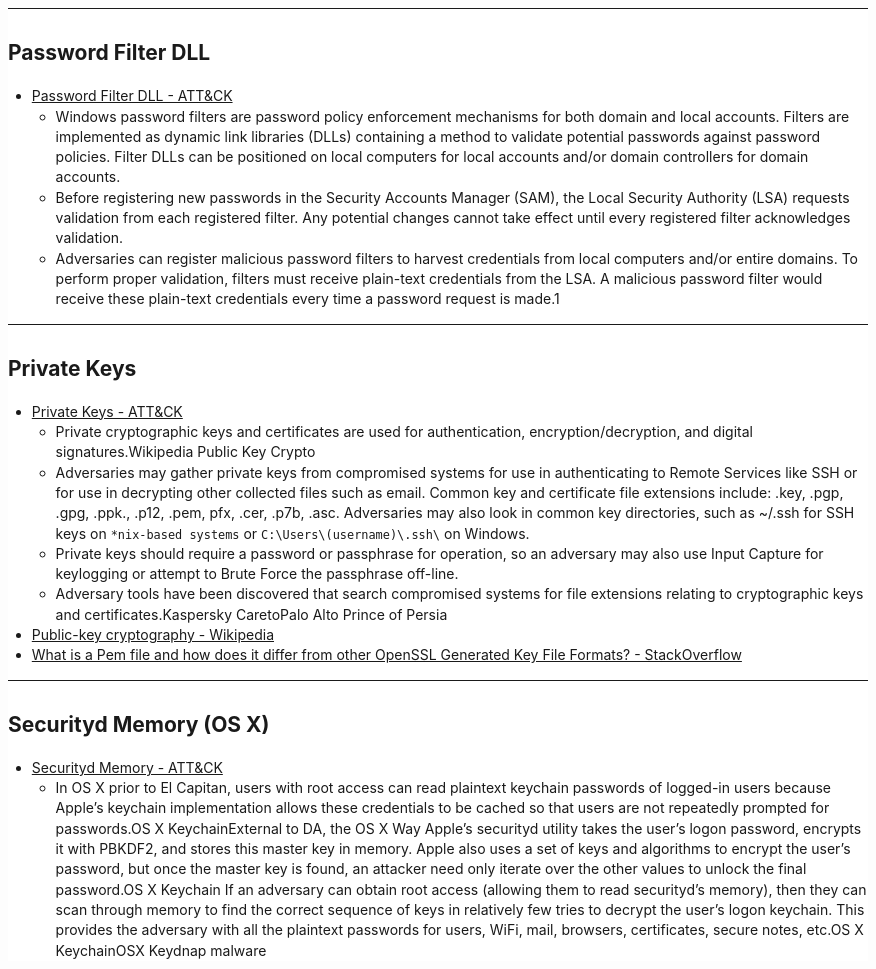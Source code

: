 

-------------------------------
## Password Filter DLL
* [Password Filter DLL - ATT&CK](https://attack.mitre.org/wiki/Technique/T1174)
	* Windows password filters are password policy enforcement mechanisms for both domain and local accounts. Filters are implemented as dynamic link libraries (DLLs) containing a method to validate potential passwords against password policies. Filter DLLs can be positioned on local computers for local accounts and/or domain controllers for domain accounts.
	* Before registering new passwords in the Security Accounts Manager (SAM), the Local Security Authority (LSA) requests validation from each registered filter. Any potential changes cannot take effect until every registered filter acknowledges validation.
	* Adversaries can register malicious password filters to harvest credentials from local computers and/or entire domains. To perform proper validation, filters must receive plain-text credentials from the LSA. A malicious password filter would receive these plain-text credentials every time a password request is made.1



-------------------------------
## Private Keys
* [Private Keys - ATT&CK](https://attack.mitre.org/wiki/Technique/T1145)
	* Private cryptographic keys and certificates are used for authentication, encryption/decryption, and digital signatures.Wikipedia Public Key Crypto 
	* Adversaries may gather private keys from compromised systems for use in authenticating to Remote Services like SSH or for use in decrypting other collected files such as email. Common key and certificate file extensions include: .key, .pgp, .gpg, .ppk., .p12, .pem, pfx, .cer, .p7b, .asc. Adversaries may also look in common key directories, such as ~/.ssh for SSH keys on `*nix-based systems` or `C:\Users\(username)\.ssh\` on Windows. 
	* Private keys should require a password or passphrase for operation, so an adversary may also use Input Capture for keylogging or attempt to Brute Force the passphrase off-line. 
	*  Adversary tools have been discovered that search compromised systems for file extensions relating to cryptographic keys and certificates.Kaspersky CaretoPalo Alto Prince of Persia
* [Public-key cryptography - Wikipedia](https://en.wikipedia.org/wiki/Public-key_cryptography)
* [What is a Pem file and how does it differ from other OpenSSL Generated Key File Formats? - StackOverflow](https://serverfault.com/questions/9708/what-is-a-pem-file-and-how-does-it-differ-from-other-openssl-generated-key-file)





------------------------------- 
## Securityd Memory (OS X)
* [Securityd Memory - ATT&CK](https://attack.mitre.org/wiki/Technique/T1167)
	* In OS X prior to El Capitan, users with root access can read plaintext keychain passwords of logged-in users because Apple’s keychain implementation allows these credentials to be cached so that users are not repeatedly prompted for passwords.OS X KeychainExternal to DA, the OS X Way Apple’s securityd utility takes the user’s logon password, encrypts it with PBKDF2, and stores this master key in memory. Apple also uses a set of keys and algorithms to encrypt the user’s password, but once the master key is found, an attacker need only iterate over the other values to unlock the final password.OS X Keychain If an adversary can obtain root access (allowing them to read securityd’s memory), then they can scan through memory to find the correct sequence of keys in relatively few tries to decrypt the user’s logon keychain. This provides the adversary with all the plaintext passwords for users, WiFi, mail, browsers, certificates, secure notes, etc.OS X KeychainOSX Keydnap malware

**HOW TO COMPLETE THIS TASK:** Above are some records; copy exactly the lines from the one with "Prince of Persia" through the one with "Memory - ATT&CK](https://attack.mitre.org/wiki/Technique/T1167)", both included, and no others.

**WORKED SOLUTION:**
	*  Adversary tools have been discovered that search compromised systems for file extensions relating to cryptographic keys and certificates.Kaspersky CaretoPalo Alto Prince of Persia
* [Public-key cryptography - Wikipedia](https://en.wikipedia.org/wiki/Public-key_cryptography)
* [What is a Pem file and how does it differ from other OpenSSL Generated Key File Formats? - StackOverflow](https://serverfault.com/questions/9708/what-is-a-pem-file-and-how-does-it-differ-from-other-openssl-generated-key-file)





------------------------------- 
## Securityd Memory (OS X)
* [Securityd Memory - ATT&CK](https://attack.mitre.org/wiki/Technique/T1167)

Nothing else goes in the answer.